▸ **Instructions to follow**: Keyword search on "contiguous": report each line of the records that contains it.

▸ **Records for this exercise**:
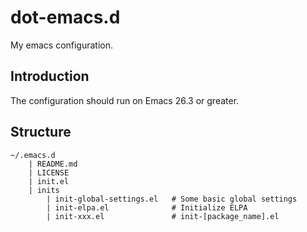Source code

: # dot-emacs.d
My emacs configuration.

## Introduction
The configuration should run on Emacs 26.3 or greater.

## Structure
```
~/.emacs.d
    | README.md
    | LICENSE
    | init.el
    | inits
        | init-global-settings.el   # Some basic global settings
        | init-elpa.el              # Initialize ELPA
        | init-xxx.el               # init-[package_name].el
```
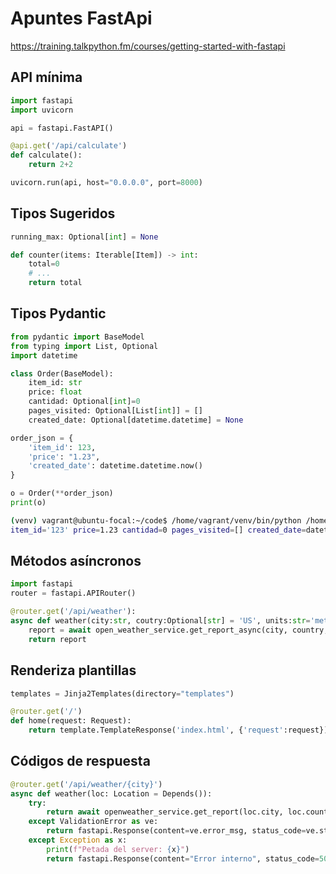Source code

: # Apuntes FastApi

https://training.talkpython.fm/courses/getting-started-with-fastapi


## API mínima

```python
import fastapi
import uvicorn

api = fastapi.FastAPI()

@api.get('/api/calculate')
def calculate():
    return 2+2

uvicorn.run(api, host="0.0.0.0", port=8000)
```

## Tipos Sugeridos

```python
running_max: Optional[int] = None

def counter(items: Iterable[Item]) -> int:
    total=0
    # ...
    return total

```

## Tipos Pydantic

```python
from pydantic import BaseModel
from typing import List, Optional
import datetime

class Order(BaseModel):
    item_id: str
    price: float
    cantidad: Optional[int]=0
    pages_visited: Optional[List[int]] = []
    created_date: Optional[datetime.datetime] = None

order_json = {
    'item_id': 123,
    'price': "1.23",
    'created_date': datetime.datetime.now()
}

o = Order(**order_json)
print(o)
```

```bash
(venv) vagrant@ubuntu-focal:~/code$ /home/vagrant/venv/bin/python /home/vagrant/code/main.py
item_id='123' price=1.23 cantidad=0 pages_visited=[] created_date=datetime.datetime(2020, 12, 6, 18, 37, 7, 32010)
```

## Métodos asíncronos

```python
import fastapi
router = fastapi.APIRouter()

@router.get('/api/weather'):
async def weather(city:str, coutry:Optional[str] = 'US', units:str='metric'):
    report = await open_weather_service.get_report_async(city, country, units)
    return report
```

## Renderiza plantillas

```python
templates = Jinja2Templates(directory="templates")

@router.get('/')
def home(request: Request):
    return template.TemplateResponse('index.html', {'request':request})
```

## Códigos de respuesta
```python
@router.get('/api/weather/{city}')
async def weather(loc: Location = Depends()):
    try:
        return await openweather_service.get_report(loc.city, loc.country)
    except ValidationError as ve:
        return fastapi.Response(content=ve.error_msg, status_code=ve.status_code)
    except Exception as x:
        print(f"Petada del server: {x}")
        return fastapi.Response(content="Error interno", status_code=500)
```


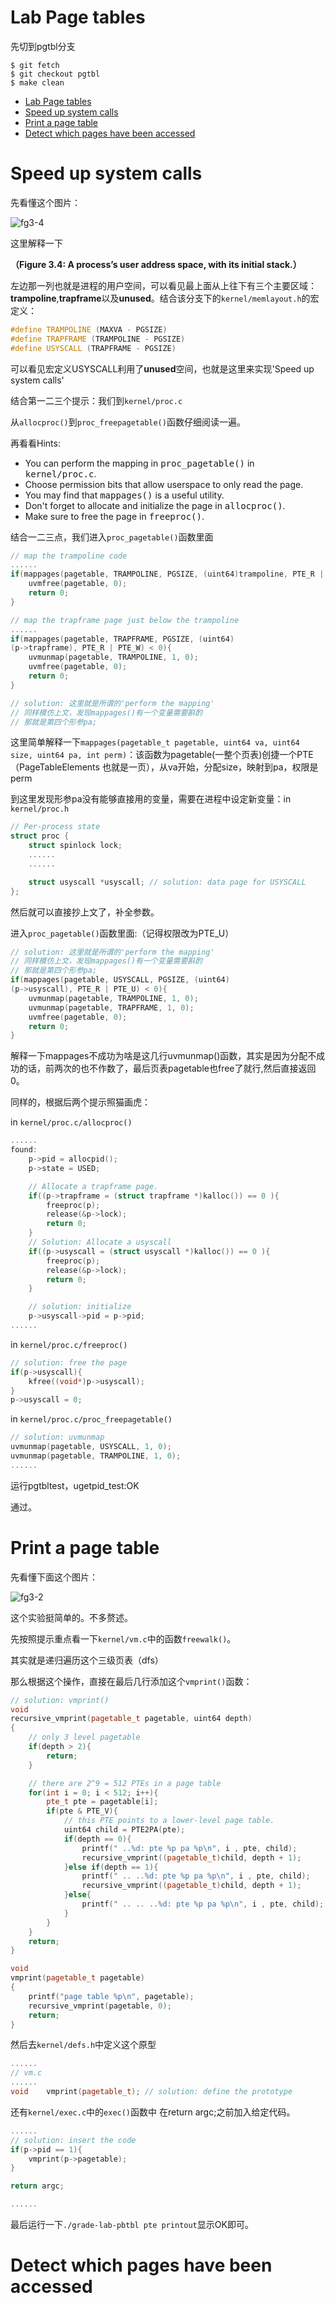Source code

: # Lab Page tables
先切到pgtbl分支
```Linux
$ git fetch
$ git checkout pgtbl
$ make clean
```
- [Lab Page tables](#lab-page-tables)
- [Speed up system calls](#speed-up-system-calls)
- [Print a page table](#print-a-page-table)
- [Detect which pages have been accessed](#detect-which-pages-have-been-accessed)

# Speed up system calls

先看懂这个图片：

![fg3-4](/img/fg3-4.png)

这里解释一下

**（Figure 3.4: A process’s user address space, with its initial stack.）**

左边那一列也就是进程的用户空间，可以看见最上面从上往下有三个主要区域：**trampoline**,**trapframe**以及**unused**。结合该分支下的`kernel/memlayout.h`的宏定义：

```CPP
#define TRAMPOLINE (MAXVA - PGSIZE)
#define TRAPFRAME (TRAMPOLINE - PGSIZE)
#define USYSCALL (TRAPFRAME - PGSIZE)
```

可以看见宏定义USYSCALL利用了**unused**空间，也就是这里来实现'Speed up system calls'

结合第一二三个提示：我们到`kernel/proc.c`

从`allocproc()`到`proc_freepagetable()`函数仔细阅读一遍。

再看看Hints:

<ul>
  <li>You can perform the mapping in <tt>proc_pagetable()</tt> in <tt>kernel/proc.c</tt>.
  </li><li>Choose permission bits that allow userspace to only read the page.
  </li><li>You may find that <tt>mappages()</tt> is a useful utility.
  </li><li>Don't forget to allocate and initialize the page in <tt>allocproc()</tt>.
  </li><li>Make sure to free the page in <tt>freeproc()</tt>.
</li></ul>

结合一二三点，我们进入`proc_pagetable()`函数里面

```CPP
// map the trampoline code
......
if(mappages(pagetable, TRAMPOLINE, PGSIZE, (uint64)trampoline, PTE_R | PTE_X) < 0){
    uvmfree(pagetable, 0);
    return 0;
}

// map the trapframe page just below the trampoline
......
if(mappages(pagetable, TRAPFRAME, PGSIZE, (uint64)
(p->trapframe), PTE_R | PTE_W) < 0){
    uvmunmap(pagetable, TRAMPOLINE, 1, 0);
    uvmfree(pagetable, 0);
    return 0;
}

// solution: 这里就是所谓的'perform the mapping'
// 同样模仿上文，发现mappages()有一个变量需要斟酌
// 那就是第四个形参pa;

```

这里简单解释一下```mappages(pagetable_t pagetable, uint64 va, uint64 size, uint64 pa, int perm)```：该函数为pagetable(一整个页表)创捷一个PTE（PageTableElements 也就是一页），从va开始，分配size，映射到pa，权限是perm

到这里发现形参pa没有能够直接用的变量，需要在进程中设定新变量：in `kernel/proc.h`

```CPP
// Per-process state
struct proc {
    struct spinlock lock;
    ......
    ......

    struct usyscall *usyscall; // solution: data page for USYSCALL
};
```

然后就可以直接抄上文了，补全参数。

进入`proc_pagetable()`函数里面:（记得权限改为PTE_U）

```CPP
// solution: 这里就是所谓的'perform the mapping'
// 同样模仿上文，发现mappages()有一个变量需要斟酌
// 那就是第四个形参pa;
if(mappages(pagetable, USYSCALL, PGSIZE, (uint64)
(p->usyscall), PTE_R | PTE_U) < 0){
    uvmunmap(pagetable, TRAMPOLINE, 1, 0);
    uvmunmap(pagetable, TRAPFRAME, 1, 0);
    uvmfree(pagetable, 0);
    return 0;
}
```

解释一下mappages不成功为啥是这几行uvmunmap()函数，其实是因为分配不成功的话，前两次的也不作数了，最后页表pagetable也free了就行,然后直接返回0。

同样的，根据后两个提示照猫画虎：

in `kernel/proc.c/allocproc()`

```CPP
......
found:
    p->pid = allocpid();
    p->state = USED;

    // Allocate a trapframe page.
    if((p->trapframe = (struct trapframe *)kalloc()) == 0 ){
        freeproc(p);
        release(&p->lock);
        return 0;
    }
    // Solution: Allocate a usyscall
    if((p->usyscall = (struct usyscall *)kalloc()) == 0 ){
        freeproc(p);
        release(&p->lock);
        return 0;
    }

    // solution: initialize
    p->usyscall->pid = p->pid;
......
```

in `kernel/proc.c/freeproc()`

```CPP
// solution: free the page
if(p->usyscall){
    kfree((void*)p->usyscall);
}
p->usyscall = 0;
```

in `kernel/proc.c/proc_freepagetable()`

```CPP
// solution: uvmunmap
uvmunmap(pagetable, USYSCALL, 1, 0);
uvmunmap(pagetable, TRAMPOLINE, 1, 0);
......
```

运行pgtbltest，ugetpid_test:OK

通过。

# Print a page table

先看懂下面这个图片：

![fg3-2](/img/fg3-2.png)

这个实验挺简单的。不多赘述。

先按照提示重点看一下`kernel/vm.c`中的函数`freewalk()`。

其实就是递归遍历这个三级页表（dfs）

那么根据这个操作，直接在最后几行添加这个`vmprint()`函数：

```CPP
// solution: vmprint()
void
recursive_vmprint(pagetable_t pagetable, uint64 depth)
{
    // only 3 level pagetable
    if(depth > 2){
        return;
    }

    // there are 2^9 = 512 PTEs in a page table
    for(int i = 0; i < 512; i++){
        pte_t pte = pagetable[i];
        if(pte & PTE_V){
            // this PTE points to a lower-level page table.
            uint64 child = PTE2PA(pte);
            if(depth == 0){
                printf(" ..%d: pte %p pa %p\n", i , pte, child);
                recursive_vmprint((pagetable_t)child, depth + 1);
            }else if(depth == 1){
                printf(" .. ..%d: pte %p pa %p\n", i , pte, child);
                recursive_vmprint((pagetable_t)child, depth + 1);
            }else{
                printf(" .. .. ..%d: pte %p pa %p\n", i , pte, child);
            }
        }
    }
    return;
}

void 
vmprint(pagetable_t pagetable)
{
    printf("page table %p\n", pagetable);
    recursive_vmprint(pagetable, 0);
    return;
}
```

然后去`kernel/defs.h`中定义这个原型

```CPP
......
// vm.c
......
void    vmprint(pagetable_t); // solution: define the prototype
```

还有`kernel/exec.c`中的`exec()`函数中 在return argc;之前加入给定代码。

```CPP
......
// solution: insert the code
if(p->pid == 1){
    vmprint(p->pagetable);
}

return argc;

......
```

最后运行一下`./grade-lab-pbtbl pte printout`显示OK即可。

# Detect which pages have been accessed
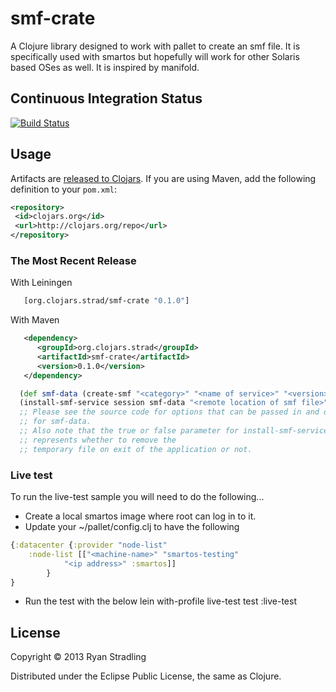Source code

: # smf-crate

A Clojure library designed to work with pallet to create an smf file.  It is specifically used with smartos but hopefully will work for other Solaris based OSes as well.  It is inspired by manifold.

## Continuous Integration Status
[![Build Status](https://travis-ci.org/rstradling/smf-crate.png)](https://travis-ci.org/rstradling/smf-crate])

## Usage
Artifacts are [released to Clojars](https://clojars.org/strad/smf-crate).  If you are using Maven, add the following definition to your `pom.xml`:
```xml
<repository>
 <id>clojars.org</id>
 <url>http://clojars.org/repo</url>
</repository>
```

### The Most Recent Release
With Leiningen
```clojure
   [org.clojars.strad/smf-crate "0.1.0"]
```

With Maven
```xml
   <dependency>
      <groupId>org.clojars.strad</groupId>
      <artifactId>smf-crate</artifactId>
      <version>0.1.0</version>
   </dependency>
```

```clojure
  (def smf-data (create-smf "<category>" "<name of service>" "<version>" "run command" "user" "group"))
  (install-smf-service session smf-data "<remote location of smf file>" <true|false>) 
  ;; Please see the source code for options that can be passed in and overridden
  ;; for smf-data.
  ;; Also note that the true or false parameter for install-smf-service 
  ;; represents whether to remove the
  ;; temporary file on exit of the application or not.
```

### Live test
To run the live-test sample you will need to do the following...
* Create a local smartos image where root can log in to it.
* Update your ~/pallet/config.clj to have the following 

```clojure
{:datacenter {:provider "node-list"
	:node-list [["<machine-name>" "smartos-testing" 
			"<ip address>" :smartos]]
        }
}
```
* Run the test with the below
    lein with-profile live-test test :live-test


## License

Copyright © 2013 Ryan Stradling

Distributed under the Eclipse Public License, the same as Clojure.
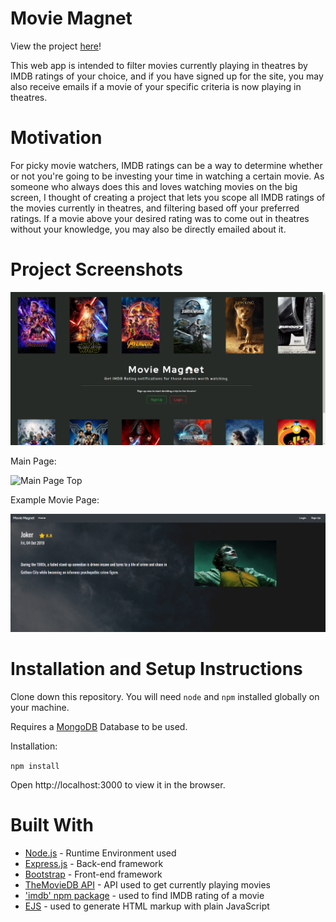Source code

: # Movie Magnet

View the project [here](https://github.com/RupinderN/MovieMagnet)!

This web app is intended to filter movies currently playing in theatres by IMDB ratings of your choice, and if you have signed up for the site, you may also receive emails if a movie of your specific criteria is now playing in theatres.


# Motivation

For picky movie watchers, IMDB ratings can be a way to determine whether or not you're going to be investing your time in watching a certain movie. As someone who always does this and loves watching movies on the big screen, I thought of creating a project that lets you scope all IMDB ratings of the movies currently in theatres, and filtering based off your preferred ratings. If a movie above your desired rating was to come out in theatres without your knowledge, you may also be directly emailed about it.

# Project Screenshots

![Home Page](https://github.com/RupinderN/MovieMagnet/blob/master/public/assets/home.PNG)

Main Page:

![Main Page Top](https://github.com/RupinderN/MovieMagnet/blob/master/public/assets/main.gif)

Example Movie Page:

![Main Page Continued](https://github.com/RupinderN/MovieMagnet/blob/master/public/assets/show.PNG)


# Installation and Setup Instructions

Clone down this repository. You will need ```node``` and ```npm``` installed globally on your machine.

Requires a [MongoDB](https://www.mongodb.com/) Database to be used.

Installation:

```npm install```

Open http://localhost:3000 to view it in the browser.


# Built With

* [Node.js](https://nodejs.org/en/) - Runtime Environment used
* [Express.js](https://expressjs.com/) - Back-end framework
* [Bootstrap](https://getbootstrap.com/) - Front-end framework
* [TheMovieDB API](https://www.themoviedb.org/?language=en-US) - API used to get currently playing movies
* ['imdb' npm package](https://www.npmjs.com/package/imdb) - used to find IMDB rating of a movie
* [EJS](https://ejs.co/) - used to generate HTML markup with plain JavaScript




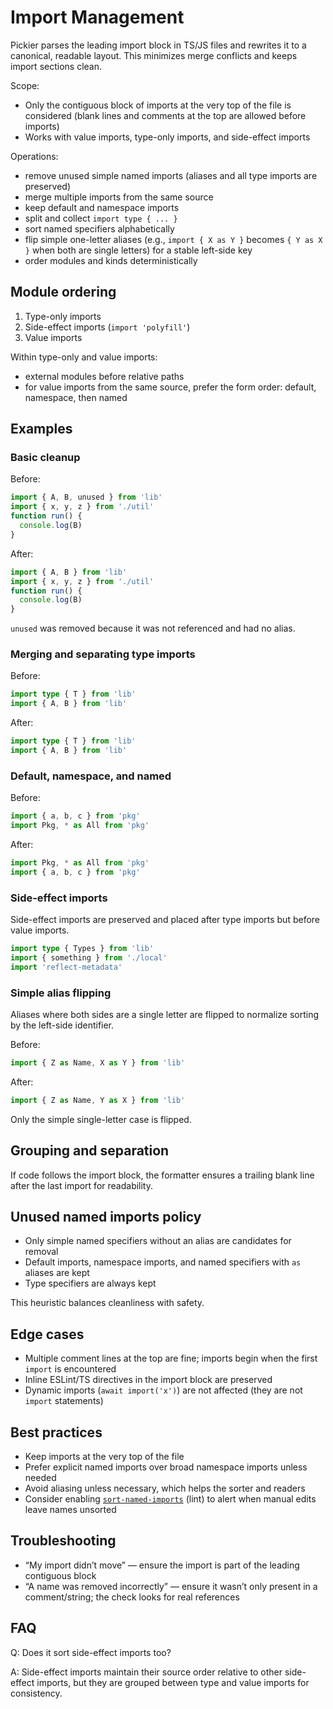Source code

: # Import Management

Pickier parses the leading import block in TS/JS files and rewrites it to a canonical, readable layout. This minimizes merge conflicts and keeps import sections clean.

Scope:

- Only the contiguous block of imports at the very top of the file is considered (blank lines and comments at the top are allowed before imports)
- Works with value imports, type-only imports, and side-effect imports

Operations:

- remove unused simple named imports (aliases and all type imports are preserved)
- merge multiple imports from the same source
- keep default and namespace imports
- split and collect `import type { ... }`
- sort named specifiers alphabetically
- flip simple one-letter aliases (e.g., `import { X as Y }` becomes `{ Y as X }` when both are single letters) for a stable left-side key
- order modules and kinds deterministically

## Module ordering

1. Type-only imports
2. Side-effect imports (`import 'polyfill'`)
3. Value imports

Within type-only and value imports:

- external modules before relative paths
- for value imports from the same source, prefer the form order: default, namespace, then named

## Examples

### Basic cleanup

Before:

```ts
import { A, B, unused } from 'lib'
import { x, y, z } from './util'
function run() {
  console.log(B)
}
```

After:

```ts
import { A, B } from 'lib'
import { x, y, z } from './util'
function run() {
  console.log(B)
}
```

`unused` was removed because it was not referenced and had no alias.

### Merging and separating type imports

Before:

```ts
import type { T } from 'lib'
import { A, B } from 'lib'
```

After:

```ts
import type { T } from 'lib'
import { A, B } from 'lib'
```

### Default, namespace, and named

Before:

```ts
import { a, b, c } from 'pkg'
import Pkg, * as All from 'pkg'
```

After:

```ts
import Pkg, * as All from 'pkg'
import { a, b, c } from 'pkg'
```

### Side-effect imports

Side-effect imports are preserved and placed after type imports but before value imports.

```ts
import type { Types } from 'lib'
import { something } from './local'
import 'reflect-metadata'
```

### Simple alias flipping

Aliases where both sides are a single letter are flipped to normalize sorting by the left-side identifier.

Before:

```ts
import { Z as Name, X as Y } from 'lib'
```

After:

```ts
import { Z as Name, Y as X } from 'lib'
```

Only the simple single-letter case is flipped.

## Grouping and separation

If code follows the import block, the formatter ensures a trailing blank line after the last import for readability.

## Unused named imports policy

- Only simple named specifiers without an alias are candidates for removal
- Default imports, namespace imports, and named specifiers with `as` aliases are kept
- Type specifiers are always kept

This heuristic balances cleanliness with safety.

## Edge cases

- Multiple comment lines at the top are fine; imports begin when the first `import` is encountered
- Inline ESLint/TS directives in the import block are preserved
- Dynamic imports (`await import('x')`) are not affected (they are not `import` statements)

## Best practices

- Keep imports at the very top of the file
- Prefer explicit named imports over broad namespace imports unless needed
- Avoid aliasing unless necessary, which helps the sorter and readers
- Consider enabling [`sort-named-imports`](/rules/pickier-sort-named-imports) (lint) to alert when manual edits leave names unsorted

## Troubleshooting

- “My import didn’t move” — ensure the import is part of the leading contiguous block
- “A name was removed incorrectly” — ensure it wasn’t only present in a comment/string; the check looks for real references

## FAQ

Q: Does it sort side-effect imports too?

A: Side-effect imports maintain their source order relative to other side-effect imports, but they are grouped between type and value imports for consistency.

▸ **The answer**:
- Only the contiguous block of imports at the very top of the file is considered (blank lines and comments at the top are allowed before imports)
- “My import didn’t move” — ensure the import is part of the leading contiguous block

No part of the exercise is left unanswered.